### Work order
Without including any picture, write out the entries exactly as they stand.

━━━━━ Records to use ━━━━━

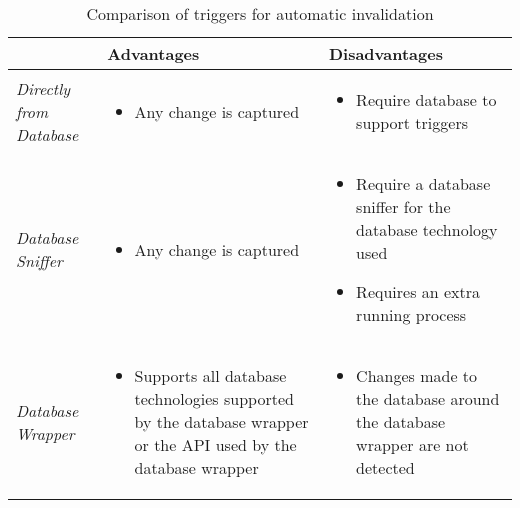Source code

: \begin{table}[ht!]
  \footnotesize
  \centering
  \begin{tabular}{lll}
    \hline
    & \textbf{Advantages} & \textbf{Disadvantages} \\
    \hline
    {
      \emph{Directly from Database}
    } & {
      \parbox{3.5cm}{
        \begin{itemize}[leftmargin=0.75em]
          \item Any change is captured
        \end{itemize}
      }
    } & {
      \parbox{3.5cm}{
        \begin{itemize}[leftmargin=0.75em]
          \item Require database to support triggers
        \end{itemize}
      }
    } \\
    \hline
    {
      \emph{Database Sniffer}
    } & {
      \parbox{3.5cm}{
        \begin{itemize}[leftmargin=0.75em]
          \item Any change is captured
        \end{itemize}
      }
    } & {
      \parbox{3.5cm}{
        \begin{itemize}[leftmargin=0.75em]
          \item Require a database sniffer for the database technology used
          \item Requires an extra running process
        \end{itemize}
      }
    } \\
    \hline
    {
      \emph{Database Wrapper}
    } & {
      \parbox{3.5cm}{
        \begin{itemize}[leftmargin=0.75em]
          \item Supports all database technologies supported by the database wrapper or the API used by the database wrapper
        \end{itemize}
      }
    } & {
      \parbox{3.5cm}{
        \begin{itemize}[leftmargin=0.75em]
          \item Changes made to the database around the database wrapper are not detected
        \end{itemize}
      }
    } \\
    \hline
  \end{tabular}
  \caption{Comparison of triggers for automatic invalidation}
  \label{fig:invalidation-trigger-comparison}
\end{table}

━━━━━

### Exercise output
Source code

: \begin{table}[ht!]
  \footnotesize
  \centering
  \begin{tabular}{lll}
    \hline
    & \textbf{Advantages} & \textbf{Disadvantages} \\
    \hline
    {
      \emph{Directly from Database}
    } & {
      \parbox{3.5cm}{
        \begin{itemize}[leftmargin=0.75em]
          \item Any change is captured
        \end{itemize}
      }
    } & {
      \parbox{3.5cm}{
        \begin{itemize}[leftmargin=0.75em]
          \item Require database to support triggers
        \end{itemize}
      }
    } \\
    \hline
    {
      \emph{Database Sniffer}
    } & {
      \parbox{3.5cm}{
        \begin{itemize}[leftmargin=0.75em]
          \item Any change is captured
        \end{itemize}
      }
    } & {
      \parbox{3.5cm}{
        \begin{itemize}[leftmargin=0.75em]
          \item Require a database sniffer for the database technology used
          \item Requires an extra running process
        \end{itemize}
      }
    } \\
    \hline
    {
      \emph{Database Wrapper}
    } & {
      \parbox{3.5cm}{
        \begin{itemize}[leftmargin=0.75em]
          \item Supports all database technologies supported by the database wrapper or the API used by the database wrapper
        \end{itemize}
      }
    } & {
      \parbox{3.5cm}{
        \begin{itemize}[leftmargin=0.75em]
          \item Changes made to the database around the database wrapper are not detected
        \end{itemize}
      }
    } \\
    \hline
  \end{tabular}
  \caption{Comparison of triggers for automatic invalidation}
  \label{fig:invalidation-trigger-comparison}
\end{table}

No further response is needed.